Boston doesn't have a reputation for being artsy. Other cities - New York, San Francisco, and even Providence - seem to own that title. We're the smart college town with preppy Beacon Hill types and sports fanatics. Want Irish pubs, cold winters, and good seafood? We got 'em.

Of course, the Museum of Fine Arts and the Isabella Stewart Gardner Museum give us bragging rights, but is art - like sports and politics - really a part of daily life in Boston?

Interviews with local artists, patrons, and art lovers suggest almost immediately that art is always with us in Boston. It's in restaurants, on the subway, on the outside walls of neighborhood markets, and in front of high-tech office buildings.

Artists from Somerville, Jamaica Plain, and the Fort Point Channel area, and students in college, art school, high school, have been busy these days. The results point to a creativity that we might not be famous for but that nonetheless exists.

What follows is a hint of the art outside our museums' walls. For every restaurant that displayed a striking modern painting, we heard about another with great photography, a college campus with sculpture worth seeing, a mural here, a mosaic there.

Even if you're not an art connoisseur, you can tell a pretty picture, a moving mural, or a haunting sculpture when you see one.

The Mural Crew

Each summer since 1991, Heidi Schork, director of the Mural Crew from Boston's Office of Cultural Affairs, can be found outside in the summer sun, alongside a wall, paint brush in hand, with her crew: a staff artist, an assistant, and 10 to 12 high school students who applied to help out the summer. (Students are paid around $7 an hour and work for 25 hours a week planning, designing, and painting the murals.) Most of the murals are in Jamaica Plain, a neighborhood particularly receptive to public art.
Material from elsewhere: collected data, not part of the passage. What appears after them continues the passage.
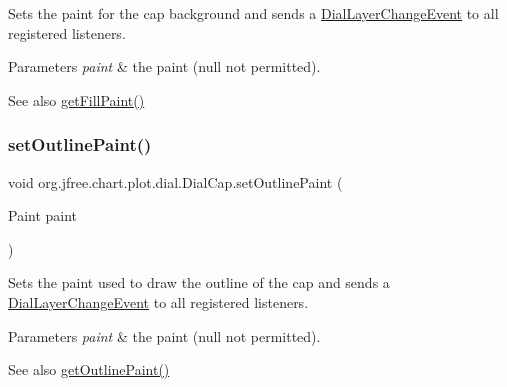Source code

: Sets the paint for the cap background and sends a \mbox{\hyperlink{classorg_1_1jfree_1_1chart_1_1plot_1_1dial_1_1_dial_layer_change_event}{Dial\+Layer\+Change\+Event}} to all registered listeners.


\begin{DoxyParams}{Parameters}
{\em paint} & the paint ({\ttfamily null} not permitted).\\
\hline
\end{DoxyParams}
\begin{DoxySeeAlso}{See also}
\mbox{\hyperlink{classorg_1_1jfree_1_1chart_1_1plot_1_1dial_1_1_dial_cap_ada4f2b656e3b997bbdbdc50bc287ebc8}{get\+Fill\+Paint()}} 
\end{DoxySeeAlso}
\mbox{\label{classorg_1_1jfree_1_1chart_1_1plot_1_1dial_1_1_dial_cap_af4948903ce3b7d78acc4cc715c5f6ab9}} 
\subsubsection{\texorpdfstring{set\+Outline\+Paint()}{setOutlinePaint()}}
{\footnotesize\ttfamily void org.\+jfree.\+chart.\+plot.\+dial.\+Dial\+Cap.\+set\+Outline\+Paint (\begin{DoxyParamCaption}\item[{Paint}]{paint }\end{DoxyParamCaption})}

Sets the paint used to draw the outline of the cap and sends a \mbox{\hyperlink{classorg_1_1jfree_1_1chart_1_1plot_1_1dial_1_1_dial_layer_change_event}{Dial\+Layer\+Change\+Event}} to all registered listeners.


\begin{DoxyParams}{Parameters}
{\em paint} & the paint ({\ttfamily null} not permitted).\\
\hline
\end{DoxyParams}
\begin{DoxySeeAlso}{See also}
\mbox{\hyperlink{classorg_1_1jfree_1_1chart_1_1plot_1_1dial_1_1_dial_cap_ae42cbd4fbc603f98a00e9bcd9e90365c}{get\+Outline\+Paint()}} 
\end{DoxySeeAlso}
\mbox{\label{classorg_1_1jfree_1_1chart_1_1plot_1_1dial_1_1_dial_cap_a1e220f1d41c509b7be9708871e0d3078}} 
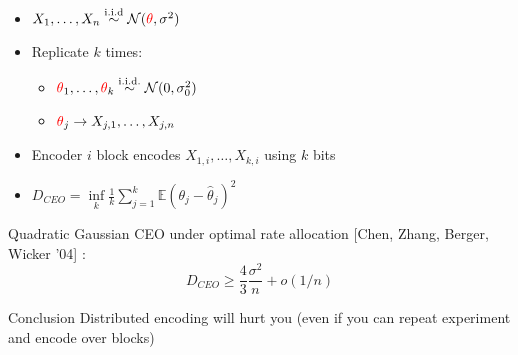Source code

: \documentclass[mathserif]{beamer}
\newcommand{\thetac}{{\color{red} \theta}}
\newcommand{\iid}{\mathrm{i.i.d.}}
\begin{document}
\begin{frame}
\begin{center}
\end{center}
\begin{itemize}
\item $X_{1},\ldots,X_{n} \overset{\mathrm{i.i.d}}{\sim}\mathcal N(\thetac,\sigma^2)$
\pause
\item Replicate $k$ times: 
\begin{itemize}
\item  $\thetac_1,\ldots,\thetac_k \overset{\iid}{\sim} \mathcal N(0,\sigma_0^2)$ 
\item $\thetac_j \rightarrow X_{j,1},\ldots,X_{j,n}$
\end{itemize}
\pause
\item Encoder $i$ block encodes $X_{1,i},\ldots,X_{k,i}$ using $k$ bits
\pause
\item $D_{CEO} = \underset{k}{\inf} \frac{1}{k} \sum_{j=1}^k \mathbb E \left( \theta_j - \widehat{\theta}_j\right)^2$
\end{itemize}
\end{frame}

\begin{frame}
Quadratic Gaussian CEO under optimal rate allocation [Chen, Zhang, Berger, Wicker '04] :
\[
 D_{CEO}  \geq \frac{4}{3} \frac{\sigma^2}{n} + o(1/n) 
\]
\pause
\begin{alertblock}{Conclusion}
Distributed encoding will hurt you (even if you can repeat experiment and encode over blocks)
\end{alertblock}
\bigskip
\end{frame}
\end{document}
These brightly colored, beautiful murals cover the blank or graffiti-ridden walls of supermarkets, bakeries, liquor stores, and abandoned buildings. In addition to JP, many murals can be found along the byways of Forest Hills, Dudley Square, and Mission Hill.

Leo's Grocery, at 342 Blue Hill Ave. on the Dorchester-Roxbury border, received a complete makeover last summer. In the hands of the Mural Crew, the small neighborhood mart with a nondescript mauve storefront blossomed into a striking exterior of strong reds, blues, yellows, and greens. The mural itself is a salute to the owner's and neighborhood's Dominican Republican heritage. The side wall depicts lions lounging in an African countryside, colorful roosters, and Native Americans on cigar boxes (the Dominican Republic is one of the world's largest producers of cigars).
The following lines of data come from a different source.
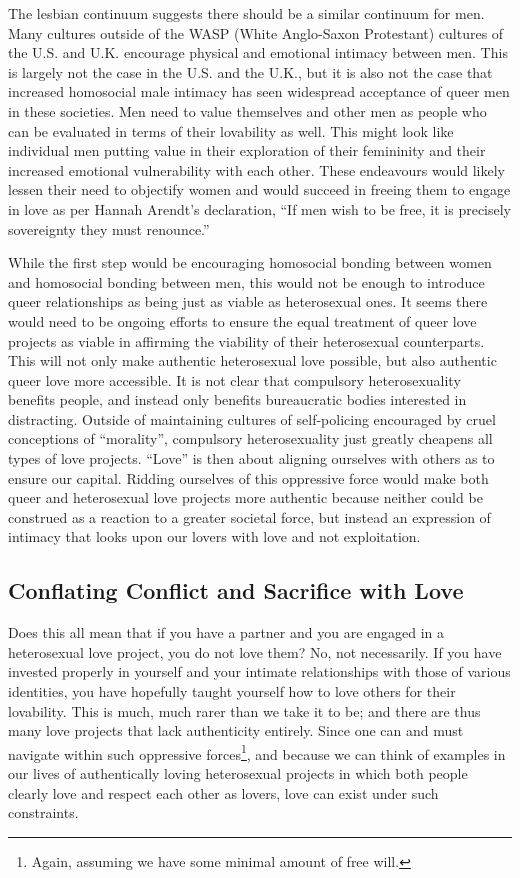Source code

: The lesbian continuum suggests there should be a similar continuum for
men. Many cultures outside of the WASP (White Anglo-Saxon Protestant)
cultures of the U.S. and U.K. encourage physical and emotional intimacy
between men. This is largely not the case in the U.S. and the U.K., but
it is also not the case that increased homosocial male intimacy has seen
widespread acceptance of queer men in these societies. Men need to value
themselves and other men as people who can be evaluated in terms of
their lovability as well. This might look like individual men putting
value in their exploration of their femininity and their increased
emotional vulnerability with each other. These endeavours would likely
lessen their need to objectify women and would succeed in freeing them
to engage in love as per Hannah Arendt's declaration, ``If men wish to
be free, it is precisely sovereignty they must renounce.''

While the first step would be encouraging homosocial bonding between
women and homosocial bonding between men, this would not be enough to
introduce queer relationships as being just as viable as heterosexual
ones. It seems there would need to be ongoing efforts to ensure the
equal treatment of queer love projects as viable in affirming the
viability of their heterosexual counterparts. This will not only make
authentic heterosexual love possible, but also authentic queer love more
accessible. It is not clear that compulsory heterosexuality benefits
people, and instead only benefits bureaucratic bodies interested in
distracting. Outside of maintaining cultures of self-policing encouraged
by cruel conceptions of ``morality'', compulsory heterosexuality just
greatly cheapens all types of love projects. ``Love'' is then about
aligning ourselves with others as to ensure our capital. Ridding
ourselves of this oppressive force would make both queer and
heterosexual love projects more authentic because neither could be
construed as a reaction to a greater societal force, but instead an
expression of intimacy that looks upon our lovers with love and not
exploitation.

\subsection{Conflating Conflict and Sacrifice with Love}

Does this all mean that if you have a partner and you are engaged in a
heterosexual love project, you do not love them? No, not necessarily. If
you have invested properly in yourself and your intimate relationships
with those of various identities, you have hopefully taught yourself how
to love others for their lovability. This is much, much rarer than we
take it to be; and there are thus many love projects that lack
authenticity entirely. Since one can and must navigate within such
oppressive forces\footnote{Again, assuming we have some minimal amount
  of free will.}, and because we can think of examples in our lives of
authentically loving heterosexual projects in which both people clearly
love and respect each other as lovers, love can exist under such
constraints.

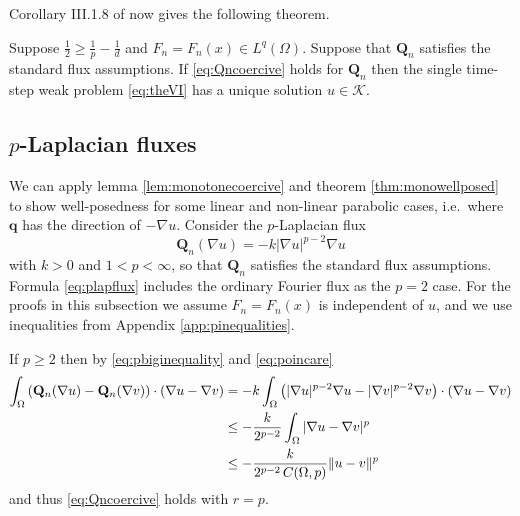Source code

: \documentclass[final,leqno,onefignum,onetabnum]{siamltex1213bueler}
\newcommand\bq{\mathbf{q}}
\newcommand\bQ{\mathbf{Q}}
\renewcommand{\grad}{\nabla}
\begin{document}
Corollary III.1.8 of \cite{KinderlehrerStampacchia1980} now gives the following theorem.

\begin{theorem}  \label{thm:monowellposed}  Suppose $\frac{1}{2} \ge \frac{1}{p} - \frac{1}{d}$ and $F_n=F_n(x)\in L^q(\Omega)$.  Suppose that $\bQ_n$ satisfies the standard flux assumptions.  If \eqref{eq:Qncoercive} holds for $\bQ_n$ then the single time-step weak problem \eqref{eq:theVI} has a unique solution $u\in\mathcal{K}$.
\end{theorem}

\subsection{$p$-Laplacian fluxes} \label{subsec:plap}  We can apply lemma \ref{lem:monotonecoercive} and theorem \ref{thm:monowellposed} to show well-posedness for some linear and non-linear parabolic cases, i.e.~where $\bq$ has the direction of $-\grad u$.  Consider the $p$-Laplacian \cite{Evans1998} flux
\begin{equation}
  \bQ_n(\grad u) = - k |\grad u|^{p-2} \grad u \label{eq:plapflux}
\end{equation}
with $k>0$ and $1<p<\infty$, so that $\bQ_n$ satisfies the standard flux assumptions.  Formula \eqref{eq:plapflux} includes the ordinary Fourier flux as the $p=2$ case.  For the proofs in this subsection we assume $F_n=F_n(x)$ is independent of $u$, and we use inequalities from Appendix \ref{app:pinequalities}.

If $p\ge 2$ then by \eqref{eq:pbiginequality} and \eqref{eq:poincare}
\begin{align}
\int_\Omega \left(\bQ_n(\grad u) - \bQ_n(\grad v)\right)\cdot (\grad u - \grad v) &= -k  \int_\Omega \left(|\grad u|^{p-2} \grad u - |\grad v|^{p-2} \grad v\right)\cdot (\grad u - \grad v) \notag \\
  &\le - \frac{k}{2^{p-2}} \int_\Omega |\grad u - \grad v|^p \notag \\
  &\le - \frac{k}{2^{p-2}\,C(\Omega,p)} \|u-v\|^p \label{eq:plapQnmono}
\end{align}
and thus \eqref{eq:Qncoercive} holds with $r=p$.
\end{document}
In just a few summer months, Leo's Grocery went from an everyday store in a tougher part of town to a piece of art. And that is only one mural, on one street, on one corner, that Schork's crew has created. Other noteworthy murals:

  • Kings & Queens on the corner of Blue Hill Avenue and Warren Street.

  • Boston Symphony Orchestra mural featuring Seiji Ozawa behind the stage door entrance

  • The "Faces of Dudley" at the intersection of Washington Street and Malcolm X Boulevard.

  • A colorful, vibrant mural that depicts the evolution of life alongside the Boston Clutchworks at 1486 Tremont St. in Mission Hill.

    Schork says that once a mural goes up, it will not be "tagged" with graffiti. Of the 15 or so murals that Schork showed off, some of which were completed eight and nine years ago, none had a speck of graffiti.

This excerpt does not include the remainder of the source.